2. The Search for Rationality

Get your facts first, and then you can distort them as much as you please.

—M. Twain.

Sean Norris was facing a decision that many of us faced when we were about 17 or 18 years of age. A senior in high school, Sean was trying to decide where to go to college.

Picking a college is a big decision. It would determine where Sean would be for the next four years. It would set the direction for the rest of his life. Sean wasn’t about to approach a decision like this lightly.

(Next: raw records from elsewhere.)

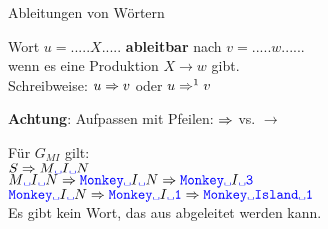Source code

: \begin{frame}{Ableitungen von Wörtern}
	
	\begin{Definition}
		Wort $u = .....X.....$ \textbf{ableitbar} nach $v = ..... w......$ \\
		wenn es eine Produktion $X \to w$ gibt. \\
		Schreibweise: \quad $u \Rightarrow v$ \quad oder \quad $u \Rightarrow^1 v$ \\
	\end{Definition}
	
	\medskip
	\textbf{\alert{Achtung}}: Aufpassen mit Pfeilen: \quad  $\Rightarrow$ vs. $\to$
	
	\pause
	\begin{Beispiel}
		Für $G_{MI}$ gilt: \\
		$S \derives M\word{\sp} I\word{\sp}N$\\
		$ M\word{\sp} I\word{\sp}N \derives \word{Monkey}\word{\sp} I\word{\sp} N \derives \word{Monkey}\word{\sp} I\word{\sp 3}$ \\
		$\word{Monkey}\word{\sp} I\word{\sp} N \derives \word{Monkey}\word{\sp} I\word{\sp 1} \derives \word{Monkey}\word{\sp}\word{Island}\word{\sp 1}$ \\
		Es gibt kein Wort, das aus  abgeleitet werden kann.
	\end{Beispiel}
	
\end{frame}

Sean began by listing his criteria for what he wanted in a college. He preferred someplace not too far from his hometown, so he could drive home for long weekends and holidays. The school would have to have a program in accounting, since he was pretty sure that was what he wanted for a major. He wanted a school with a good reputation. And Sean’s folks reminded him that if the cost was over $15,000 a year, he better get financial aid or count on having a part-time job because that was all the help they could afford to provide. After considerable deliberation, Sean added a few more preferences to his list: someplace that had an intercollegiate golf team, a favorable ratio of women to men, and an active fraternity-sorority system.

When Sean shared his list with his dad, his dad reminded him that all of these criteria weren’t equally important. Cost and the availability of an accounting major, for instance, were probably a lot more important than the male-to-female ratio. Sean agreed, so he prioritized his criteria by weighting each on a scale from 1 to 10. Next, he used his career counselor at school, his local library, and the Internet to create a list of all the viable colleges that he might possibly consider attending. These efforts resulted in nearly 20 alternatives. Then Sean evaluated each of his 20 options. He became an “informed consumer” by reading as much as he could about each school, talking to people who had attended them, and visiting the campuses of the half-dozen or so that seemed to best fit his preferences. As he compared each college against the criteria and weights he previously set, the strengths and weaknesses of each became evident. Finally, Sean identified the college that scored highest on his evaluation and made it his first choice.

The steps that Sean went through are referred to as the rational decision process.1 It’s called rational because Sean has sought to make consistent, value-maximizing choices within the constraints he was given.2

Good decision making is built on rationality. Why? Because decisions based on logic, deliberate analysis, and the thoughtful search for complete information—rather than on gut feelings or experience—should lead to superior outcomes. The search for rationality forces you to confront and clarify your values so that your priorities will be consistent. This, in turn, provides you with the most direct path toward achievement of your life goals. Just as a straight line is the shortest distance between two points, rationality is the shortest distance between where you are and where you want to be.

The search for rationality forces you to confront and clarify your values so that your priorities will be consistent.

Rational decision making follows six standard steps:3

1. Identify and define the problem. A problem exists when there is a discrepancy between an existing and a desired state of affairs.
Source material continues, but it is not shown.